## Activity
Give all of the records again precisely, excluding whatever pictures they contain.

## Records supplied
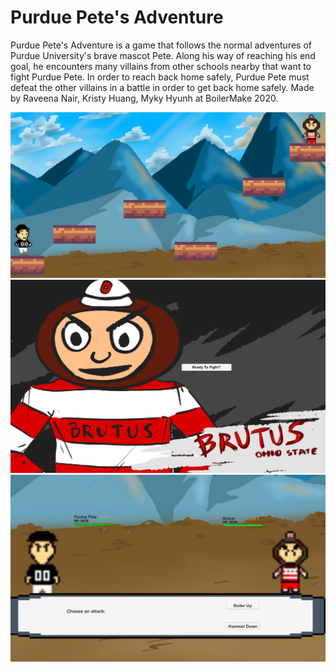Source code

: # Purdue Pete's Adventure
Purdue Pete's Adventure is a game that follows the normal adventures of Purdue University's brave mascot Pete. 
Along his way of reaching his end goal, he encounters many villains from other schools nearby that want to fight Purdue Pete.
In order to reach back home safely, Purdue Pete must defeat the other villains in a battle in order to get back home safely.
Made by Raveena Nair, Kristy Huang, Myky Hyunh at BoilerMake 2020.

![Platform Style](https://github.com/raveenamnair/PurduePetesAdventure/blob/master/Screen%20Shot%202020-09-24%20at%2011.07.00%20PM.png)
![Encountering Villain](https://github.com/raveenamnair/PurduePetesAdventure/blob/master/Screen%20Shot%202020-09-24%20at%2011.07.20%20PM.png)
![Battle Scene](https://github.com/raveenamnair/PurduePetesAdventure/blob/master/Screen%20Shot%202020-09-24%20at%2011.07.27%20PM.png)


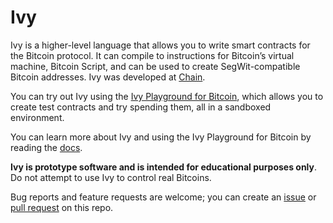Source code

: # Ivy

Ivy is a higher-level language that allows you to write smart contracts for the Bitcoin protocol. It can compile to instructions for Bitcoin’s virtual machine, Bitcoin Script, and can be used to create SegWit-compatible Bitcoin addresses. Ivy was developed at [Chain](https://chain.com).

You can try out Ivy using the [Ivy Playground for Bitcoin](https://ivy-lang.org/bitcoin), which allows you to create test contracts and try spending them, all in a sandboxed environment.

You can learn more about Ivy and using the Ivy Playground for Bitcoin by reading the [docs](https://docs.ivy-lang.org/bitcoin).

**Ivy is prototype software and is intended for educational purposes only**. Do not attempt to use Ivy to control real Bitcoins.

Bug reports and feature requests are welcome; you can create an [issue](https://github.com/ivy-lang/ivy-bitcoin/issues) or [pull request](https://github.com/ivy-lang/ivy-bitcoin/pulls) on this repo.
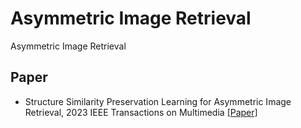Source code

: # Asymmetric Image Retrieval
Asymmetric Image Retrieval

## Paper 
* Structure Similarity Preservation Learning for Asymmetric Image Retrieval, 2023 IEEE Transactions on Multimedia
 [[Paper]](https://www.researchgate.net/publication/374820441_Structure_Similarity_Preservation_Learning_for_Asymmetric_Image_Retrieval) 
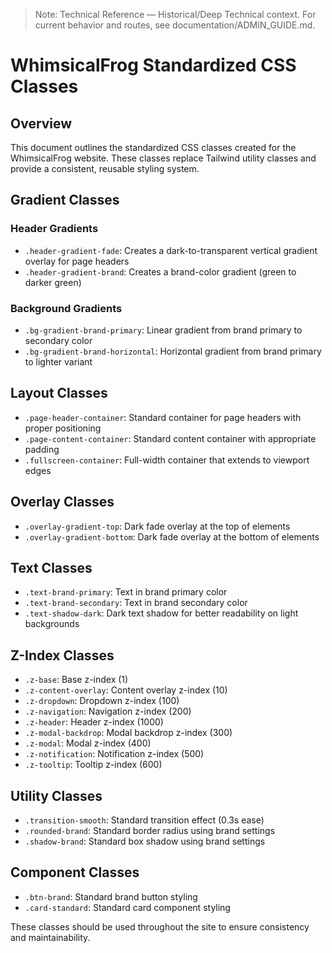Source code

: > Note: Technical Reference — Historical/Deep Technical context. For current behavior and routes, see documentation/ADMIN_GUIDE.md.

# WhimsicalFrog Standardized CSS Classes

## Overview
This document outlines the standardized CSS classes created for the WhimsicalFrog website. These classes replace Tailwind utility classes and provide a consistent, reusable styling system.

## Gradient Classes

### Header Gradients
- `.header-gradient-fade`: Creates a dark-to-transparent vertical gradient overlay for page headers
- `.header-gradient-brand`: Creates a brand-color gradient (green to darker green)

### Background Gradients
- `.bg-gradient-brand-primary`: Linear gradient from brand primary to secondary color
- `.bg-gradient-brand-horizontal`: Horizontal gradient from brand primary to lighter variant

## Layout Classes
- `.page-header-container`: Standard container for page headers with proper positioning
- `.page-content-container`: Standard content container with appropriate padding
- `.fullscreen-container`: Full-width container that extends to viewport edges

## Overlay Classes
- `.overlay-gradient-top`: Dark fade overlay at the top of elements
- `.overlay-gradient-bottom`: Dark fade overlay at the bottom of elements

## Text Classes
- `.text-brand-primary`: Text in brand primary color
- `.text-brand-secondary`: Text in brand secondary color
- `.text-shadow-dark`: Dark text shadow for better readability on light backgrounds

## Z-Index Classes
- `.z-base`: Base z-index (1)
- `.z-content-overlay`: Content overlay z-index (10)
- `.z-dropdown`: Dropdown z-index (100)
- `.z-navigation`: Navigation z-index (200)
- `.z-header`: Header z-index (1000)
- `.z-modal-backdrop`: Modal backdrop z-index (300)
- `.z-modal`: Modal z-index (400)
- `.z-notification`: Notification z-index (500)
- `.z-tooltip`: Tooltip z-index (600)

## Utility Classes
- `.transition-smooth`: Standard transition effect (0.3s ease)
- `.rounded-brand`: Standard border radius using brand settings
- `.shadow-brand`: Standard box shadow using brand settings

## Component Classes
- `.btn-brand`: Standard brand button styling
- `.card-standard`: Standard card component styling

These classes should be used throughout the site to ensure consistency and maintainability.
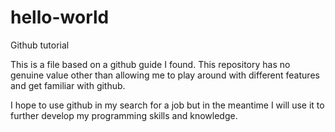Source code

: # hello-world
Github tutorial

This is a file based on a github guide I found. This repository has no genuine value other than allowing me to play around with different features and get familiar with github.

I hope to use github in my search for a job but in the meantime I will use it to further develop my programming skills and knowledge.

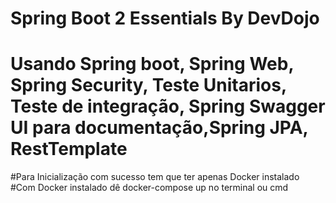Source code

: # Spring Boot 2 Essentials By DevDojo
# Usando Spring boot, Spring Web, Spring Security, Teste Unitarios, Teste de integração, Spring Swagger UI para documentação,Spring JPA, RestTemplate
#Para Inicialização com sucesso tem que ter apenas Docker instalado
#Com Docker instalado dê docker-compose up no terminal ou cmd
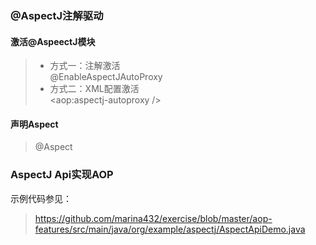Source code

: 


### @AspectJ注解驱动
#### 激活@AspeectJ模块
> - 方式一：注解激活  
> @EnableAspectJAutoProxy
> - 方式二：XML配置激活  
> <aop:aspectj-autoproxy />

#### 声明Aspect
> @Aspect




### AspectJ Api实现AOP
示例代码参见： 
> https://github.com/marina432/exercise/blob/master/aop-features/src/main/java/org/example/aspectj/AspectApiDemo.java


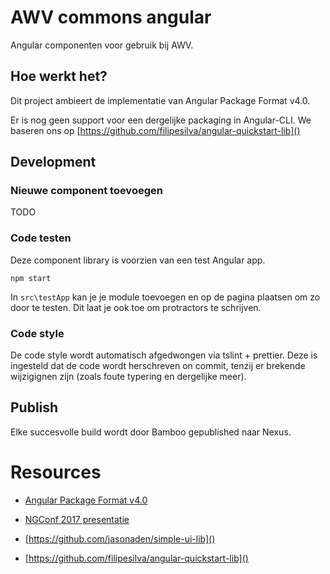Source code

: # AWV commons angular

Angular componenten voor gebruik bij AWV.

## Hoe werkt het?

Dit project ambieert de implementatie van Angular Package Format v4.0.

Er is nog geen support voor een dergelijke packaging in Angular-CLI. We baseren ons op [https://github.com/filipesilva/angular-quickstart-lib]()

## Development

### Nieuwe component toevoegen

TODO

### Code testen

Deze component library is voorzien van een test Angular app.

    npm start
    
In `src\testApp` kan je je module toevoegen en op de pagina plaatsen om zo door te testen. Dit laat je ook toe om protractors te schrijven.

### Code style

De code style wordt automatisch afgedwongen via tslint + prettier. Deze is ingesteld dat de code wordt herschreven on commit, tenzij er brekende wijzigignen zijn (zoals foute typering en dergelijke meer).

## Publish

Elke succesvolle build wordt door Bamboo gepublished naar Nexus.

# Resources

* [Angular Package Format v4.0](https://goo.gl/AMOU5G)
* [NGConf 2017 presentatie](https://www.youtube.com/watch?v=unICbsPGFIA)

* [https://github.com/jasonaden/simple-ui-lib]()
* [https://github.com/filipesilva/angular-quickstart-lib]()

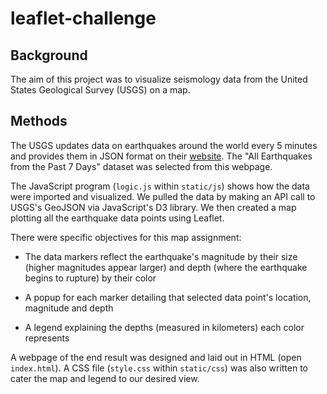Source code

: # leaflet-challenge

## Background
The aim of this project was to visualize seismology data from the United States Geological Survey (USGS) on a map.

## Methods
The USGS updates data on earthquakes around the world every 5 minutes and provides them in JSON format on their [website](https://earthquake.usgs.gov/earthquakes/feed/v1.0/geojson.php). The "All Earthquakes from the Past 7 Days" dataset was selected from this webpage.

The JavaScript program (`logic.js` within `static/js`) shows how the data were imported and visualized. We pulled the data by making an API call to USGS's GeoJSON via JavaScript's D3 library. We then created a map plotting all the earthquake data points using Leaflet. 

There were specific objectives for this map assignment:

* The data markers reflect the earthquake's magnitude by their size (higher magnitudes appear larger) and depth (where the earthquake begins to rupture) by their color

* A popup for each marker detailing that selected data point's location, magnitude and depth

* A legend explaining the depths (measured in kilometers) each color represents

A webpage of the end result was designed and laid out in HTML (open `index.html`). A CSS file (`style.css` within `static/css`) was also written to cater the map and legend to our desired view.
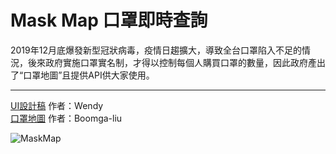 **Mask Map 口罩即時查詢**
===========================
2019年12月底爆發新型冠狀病毒，疫情日趨擴大，導致全台口罩陷入不足的情況，後來政府實施口罩實名制，才得以控制每個人購買口罩的數量，因此政府產出了“口罩地圖”且提供API供大家使用。

****

[UI設計稿](https://challenge.thef2e.com/user/2259?schedule=4452#works-4452) 作者：Wendy  
[口罩地圖](https://boomga-liu.github.io/Mask_Map/) 作者：Boomga-liu 

![MaskMap](https://upload.cc/i1/2020/09/04/wzXQgO.png "MaskMap")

## Exercise response
Source code

: # Purdue Pete's Adventure
Purdue Pete's Adventure is a game that follows the normal adventures of Purdue University's brave mascot Pete. 
Along his way of reaching his end goal, he encounters many villains from other schools nearby that want to fight Purdue Pete.
In order to reach back home safely, Purdue Pete must defeat the other villains in a battle in order to get back home safely.
Made by Raveena Nair, Kristy Huang, Myky Hyunh at BoilerMake 2020.

![Platform Style](https://github.com/raveenamnair/PurduePetesAdventure/blob/master/Screen%20Shot%202020-09-24%20at%2011.07.00%20PM.png)
![Encountering Villain](https://github.com/raveenamnair/PurduePetesAdventure/blob/master/Screen%20Shot%202020-09-24%20at%2011.07.20%20PM.png)
![Battle Scene](https://github.com/raveenamnair/PurduePetesAdventure/blob/master/Screen%20Shot%202020-09-24%20at%2011.07.27%20PM.png)


Source code

: # Ivy

Ivy is a higher-level language that allows you to write smart contracts for the Bitcoin protocol. It can compile to instructions for Bitcoin’s virtual machine, Bitcoin Script, and can be used to create SegWit-compatible Bitcoin addresses. Ivy was developed at [Chain](https://chain.com).

You can try out Ivy using the [Ivy Playground for Bitcoin](https://ivy-lang.org/bitcoin), which allows you to create test contracts and try spending them, all in a sandboxed environment.

You can learn more about Ivy and using the Ivy Playground for Bitcoin by reading the [docs](https://docs.ivy-lang.org/bitcoin).

**Ivy is prototype software and is intended for educational purposes only**. Do not attempt to use Ivy to control real Bitcoins.

Bug reports and feature requests are welcome; you can create an [issue](https://github.com/ivy-lang/ivy-bitcoin/issues) or [pull request](https://github.com/ivy-lang/ivy-bitcoin/pulls) on this repo.
Source code

: # Asymmetric Image Retrieval
Asymmetric Image Retrieval

## Paper 
* Structure Similarity Preservation Learning for Asymmetric Image Retrieval, 2023 IEEE Transactions on Multimedia
 [[Paper]](https://www.researchgate.net/publication/374820441_Structure_Similarity_Preservation_Learning_for_Asymmetric_Image_Retrieval) 
Source code

: > Note: Technical Reference — Historical/Deep Technical context. For current behavior and routes, see documentation/ADMIN_GUIDE.md.

# WhimsicalFrog Standardized CSS Classes

## Overview
This document outlines the standardized CSS classes created for the WhimsicalFrog website. These classes replace Tailwind utility classes and provide a consistent, reusable styling system.

## Gradient Classes

### Header Gradients
- `.header-gradient-fade`: Creates a dark-to-transparent vertical gradient overlay for page headers
- `.header-gradient-brand`: Creates a brand-color gradient (green to darker green)

### Background Gradients
- `.bg-gradient-brand-primary`: Linear gradient from brand primary to secondary color
- `.bg-gradient-brand-horizontal`: Horizontal gradient from brand primary to lighter variant

## Layout Classes
- `.page-header-container`: Standard container for page headers with proper positioning
- `.page-content-container`: Standard content container with appropriate padding
- `.fullscreen-container`: Full-width container that extends to viewport edges

## Overlay Classes
- `.overlay-gradient-top`: Dark fade overlay at the top of elements
- `.overlay-gradient-bottom`: Dark fade overlay at the bottom of elements

## Text Classes
- `.text-brand-primary`: Text in brand primary color
- `.text-brand-secondary`: Text in brand secondary color
- `.text-shadow-dark`: Dark text shadow for better readability on light backgrounds

## Z-Index Classes
- `.z-base`: Base z-index (1)
- `.z-content-overlay`: Content overlay z-index (10)
- `.z-dropdown`: Dropdown z-index (100)
- `.z-navigation`: Navigation z-index (200)
- `.z-header`: Header z-index (1000)
- `.z-modal-backdrop`: Modal backdrop z-index (300)
- `.z-modal`: Modal z-index (400)
- `.z-notification`: Notification z-index (500)
- `.z-tooltip`: Tooltip z-index (600)

## Utility Classes
- `.transition-smooth`: Standard transition effect (0.3s ease)
- `.rounded-brand`: Standard border radius using brand settings
- `.shadow-brand`: Standard box shadow using brand settings

## Component Classes
- `.btn-brand`: Standard brand button styling
- `.card-standard`: Standard card component styling

These classes should be used throughout the site to ensure consistency and maintainability.
Source code

: # hello-world
Github tutorial

This is a file based on a github guide I found. This repository has no genuine value other than allowing me to play around with different features and get familiar with github.

I hope to use github in my search for a job but in the meantime I will use it to further develop my programming skills and knowledge.

Source code

: # Spring Boot 2 Essentials By DevDojo
# Usando Spring boot, Spring Web, Spring Security, Teste Unitarios, Teste de integração, Spring Swagger UI para documentação,Spring JPA, RestTemplate
#Para Inicialização com sucesso tem que ter apenas Docker instalado
#Com Docker instalado dê docker-compose up no terminal ou cmd
Source code

: 


### @AspectJ注解驱动
#### 激活@AspeectJ模块
> - 方式一：注解激活  
> @EnableAspectJAutoProxy
> - 方式二：XML配置激活  
> <aop:aspectj-autoproxy />

#### 声明Aspect
> @Aspect




### AspectJ Api实现AOP
示例代码参见： 
> https://github.com/marina432/exercise/blob/master/aop-features/src/main/java/org/example/aspectj/AspectApiDemo.java


Source code

: # AWV commons angular

Angular componenten voor gebruik bij AWV.

## Hoe werkt het?

Dit project ambieert de implementatie van Angular Package Format v4.0.

Er is nog geen support voor een dergelijke packaging in Angular-CLI. We baseren ons op [https://github.com/filipesilva/angular-quickstart-lib]()

## Development

### Nieuwe component toevoegen

TODO

### Code testen

Deze component library is voorzien van een test Angular app.

    npm start
    
In `src\testApp` kan je je module toevoegen en op de pagina plaatsen om zo door te testen. Dit laat je ook toe om protractors te schrijven.

### Code style

De code style wordt automatisch afgedwongen via tslint + prettier. Deze is ingesteld dat de code wordt herschreven on commit, tenzij er brekende wijzigignen zijn (zoals foute typering en dergelijke meer).

## Publish

Elke succesvolle build wordt door Bamboo gepublished naar Nexus.

# Resources

* [Angular Package Format v4.0](https://goo.gl/AMOU5G)
* [NGConf 2017 presentatie](https://www.youtube.com/watch?v=unICbsPGFIA)

* [https://github.com/jasonaden/simple-ui-lib]()
* [https://github.com/filipesilva/angular-quickstart-lib]()

Source code

: # leaflet-challenge

## Background
The aim of this project was to visualize seismology data from the United States Geological Survey (USGS) on a map.

## Methods
The USGS updates data on earthquakes around the world every 5 minutes and provides them in JSON format on their [website](https://earthquake.usgs.gov/earthquakes/feed/v1.0/geojson.php). The "All Earthquakes from the Past 7 Days" dataset was selected from this webpage.

The JavaScript program (`logic.js` within `static/js`) shows how the data were imported and visualized. We pulled the data by making an API call to USGS's GeoJSON via JavaScript's D3 library. We then created a map plotting all the earthquake data points using Leaflet. 

There were specific objectives for this map assignment:

* The data markers reflect the earthquake's magnitude by their size (higher magnitudes appear larger) and depth (where the earthquake begins to rupture) by their color

* A popup for each marker detailing that selected data point's location, magnitude and depth

* A legend explaining the depths (measured in kilometers) each color represents

A webpage of the end result was designed and laid out in HTML (open `index.html`). A CSS file (`style.css` within `static/css`) was also written to cater the map and legend to our desired view.
 **Mask Map 口罩即時查詢**
===========================
2019年12月底爆發新型冠狀病毒，疫情日趨擴大，導致全台口罩陷入不足的情況，後來政府實施口罩實名制，才得以控制每個人購買口罩的數量，因此政府產出了“口罩地圖”且提供API供大家使用。

****

[UI設計稿](https://challenge.thef2e.com/user/2259?schedule=4452#works-4452) 作者：Wendy  
[口罩地圖](https://boomga-liu.github.io/Mask_Map/) 作者：Boomga-liu 

![MaskMap](https://upload.cc/i1/2020/09/04/wzXQgO.png "MaskMap")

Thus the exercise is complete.